The labor market report really turned out to be devastating. The unemployment rate unexpectedly rose to 5.3% (against the forecast of 5.2%), and the employment rate collapsed into the negative area. Moreover, this indicator has updated three-year lows - the number of employees fell by 19 thousand. The negative dynamics in October was demonstrated by both the component of full employment and the component of part-time employment. Let me remind you that the number of employees increased by only 16 thousand in September - but mainly due to the full-time component. This fact made it possible for the aussie to stay afloat, as regular positions require higher salaries. However, the October results disappointed "on all fronts."

But more recently, the Australian currency showed optimism. The results of the last RBA meeting were in favor of the aussie, after which the AUD/USD pair impulsively jumped to around 0.6930. Contrary to pessimistic forecasts, the RBA announced that the previously taken measures to reduce rates "are already bearing fruit." According to RBA members, easing monetary policy parameters supported the growth of employment and income, stimulating inflation indicators to return to the target range.

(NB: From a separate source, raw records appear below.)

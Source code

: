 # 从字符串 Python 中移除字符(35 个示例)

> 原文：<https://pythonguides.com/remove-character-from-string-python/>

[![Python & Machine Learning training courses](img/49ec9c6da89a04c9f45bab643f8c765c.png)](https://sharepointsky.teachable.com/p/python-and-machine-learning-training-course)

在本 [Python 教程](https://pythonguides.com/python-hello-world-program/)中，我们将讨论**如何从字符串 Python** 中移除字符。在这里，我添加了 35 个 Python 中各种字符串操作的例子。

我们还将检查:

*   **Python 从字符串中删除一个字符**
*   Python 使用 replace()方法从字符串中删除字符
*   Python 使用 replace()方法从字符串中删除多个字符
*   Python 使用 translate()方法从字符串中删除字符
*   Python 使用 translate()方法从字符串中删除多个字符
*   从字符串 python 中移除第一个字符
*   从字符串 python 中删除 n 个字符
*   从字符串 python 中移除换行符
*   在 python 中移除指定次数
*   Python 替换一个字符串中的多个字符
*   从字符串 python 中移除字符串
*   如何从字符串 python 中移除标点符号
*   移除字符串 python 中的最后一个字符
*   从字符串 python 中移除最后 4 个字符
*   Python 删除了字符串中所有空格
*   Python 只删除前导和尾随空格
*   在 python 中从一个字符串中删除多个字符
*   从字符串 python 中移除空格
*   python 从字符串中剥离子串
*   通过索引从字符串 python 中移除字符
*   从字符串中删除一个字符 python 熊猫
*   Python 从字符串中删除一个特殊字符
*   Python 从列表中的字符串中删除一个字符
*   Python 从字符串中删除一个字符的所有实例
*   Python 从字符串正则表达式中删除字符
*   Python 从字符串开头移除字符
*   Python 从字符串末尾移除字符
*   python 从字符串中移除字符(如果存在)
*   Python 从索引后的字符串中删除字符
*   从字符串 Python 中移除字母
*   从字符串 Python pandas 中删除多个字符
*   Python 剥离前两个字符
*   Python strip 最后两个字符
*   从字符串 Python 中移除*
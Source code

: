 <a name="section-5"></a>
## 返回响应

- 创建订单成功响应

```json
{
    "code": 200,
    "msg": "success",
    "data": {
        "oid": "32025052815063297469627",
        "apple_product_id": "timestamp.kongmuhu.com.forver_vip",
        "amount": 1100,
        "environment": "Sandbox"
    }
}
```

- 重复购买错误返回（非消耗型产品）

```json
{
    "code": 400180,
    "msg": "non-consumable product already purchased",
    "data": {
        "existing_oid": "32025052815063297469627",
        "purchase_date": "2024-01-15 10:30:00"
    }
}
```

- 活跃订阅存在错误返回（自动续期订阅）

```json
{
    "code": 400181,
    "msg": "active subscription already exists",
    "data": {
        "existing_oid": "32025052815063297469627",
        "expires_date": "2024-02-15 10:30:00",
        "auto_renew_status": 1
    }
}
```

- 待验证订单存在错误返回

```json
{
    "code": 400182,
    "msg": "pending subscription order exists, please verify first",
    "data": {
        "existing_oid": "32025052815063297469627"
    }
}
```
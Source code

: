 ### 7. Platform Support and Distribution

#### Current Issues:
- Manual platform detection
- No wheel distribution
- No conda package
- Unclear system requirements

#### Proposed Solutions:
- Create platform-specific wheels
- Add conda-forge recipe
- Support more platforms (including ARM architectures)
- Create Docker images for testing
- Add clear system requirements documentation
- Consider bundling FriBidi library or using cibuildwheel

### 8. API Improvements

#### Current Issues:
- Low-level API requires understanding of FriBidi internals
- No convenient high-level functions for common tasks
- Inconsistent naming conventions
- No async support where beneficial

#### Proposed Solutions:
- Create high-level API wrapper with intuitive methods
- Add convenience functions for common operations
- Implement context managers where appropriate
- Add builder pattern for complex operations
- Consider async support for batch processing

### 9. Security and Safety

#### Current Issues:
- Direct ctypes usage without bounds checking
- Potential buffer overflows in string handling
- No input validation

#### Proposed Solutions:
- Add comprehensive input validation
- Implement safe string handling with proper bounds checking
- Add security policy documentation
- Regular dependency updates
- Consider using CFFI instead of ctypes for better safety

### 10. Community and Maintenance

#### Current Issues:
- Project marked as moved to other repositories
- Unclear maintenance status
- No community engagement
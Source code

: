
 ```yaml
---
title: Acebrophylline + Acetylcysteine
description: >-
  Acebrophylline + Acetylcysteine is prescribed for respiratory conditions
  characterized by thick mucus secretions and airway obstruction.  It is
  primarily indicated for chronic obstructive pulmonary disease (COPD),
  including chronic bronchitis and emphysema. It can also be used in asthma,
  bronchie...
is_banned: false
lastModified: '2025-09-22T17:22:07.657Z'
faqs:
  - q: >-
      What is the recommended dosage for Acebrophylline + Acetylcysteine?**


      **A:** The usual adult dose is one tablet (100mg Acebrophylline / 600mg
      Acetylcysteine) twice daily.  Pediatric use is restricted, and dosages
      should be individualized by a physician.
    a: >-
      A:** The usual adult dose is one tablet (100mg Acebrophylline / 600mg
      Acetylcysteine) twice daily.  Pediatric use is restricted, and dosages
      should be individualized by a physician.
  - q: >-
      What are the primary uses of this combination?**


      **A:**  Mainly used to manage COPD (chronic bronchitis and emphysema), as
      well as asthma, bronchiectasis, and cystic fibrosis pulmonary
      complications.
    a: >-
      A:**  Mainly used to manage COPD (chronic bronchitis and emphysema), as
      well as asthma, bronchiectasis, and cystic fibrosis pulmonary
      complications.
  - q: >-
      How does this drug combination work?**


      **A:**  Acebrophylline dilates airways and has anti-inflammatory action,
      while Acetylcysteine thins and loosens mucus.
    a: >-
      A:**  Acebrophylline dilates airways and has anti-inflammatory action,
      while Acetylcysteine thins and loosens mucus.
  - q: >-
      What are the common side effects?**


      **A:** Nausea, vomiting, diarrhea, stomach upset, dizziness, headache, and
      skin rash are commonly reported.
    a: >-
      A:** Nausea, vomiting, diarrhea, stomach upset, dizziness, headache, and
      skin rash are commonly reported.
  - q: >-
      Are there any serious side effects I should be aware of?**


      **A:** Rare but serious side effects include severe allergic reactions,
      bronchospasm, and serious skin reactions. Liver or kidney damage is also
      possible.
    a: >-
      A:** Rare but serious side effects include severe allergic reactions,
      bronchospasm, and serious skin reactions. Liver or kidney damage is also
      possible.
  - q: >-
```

Today's data served as a kind of refutation of this thesis. It is worth noting that, following optimistic estimates, the Australian regulator did not rule out further easing of monetary policy. RBA members noted that they could reduce the rate in the foreseeable future "in the event of such a need." It is obvious that a decline in key economic parameters amid a possible escalation of the trade war will again bring the issue of rate cuts back on the agenda.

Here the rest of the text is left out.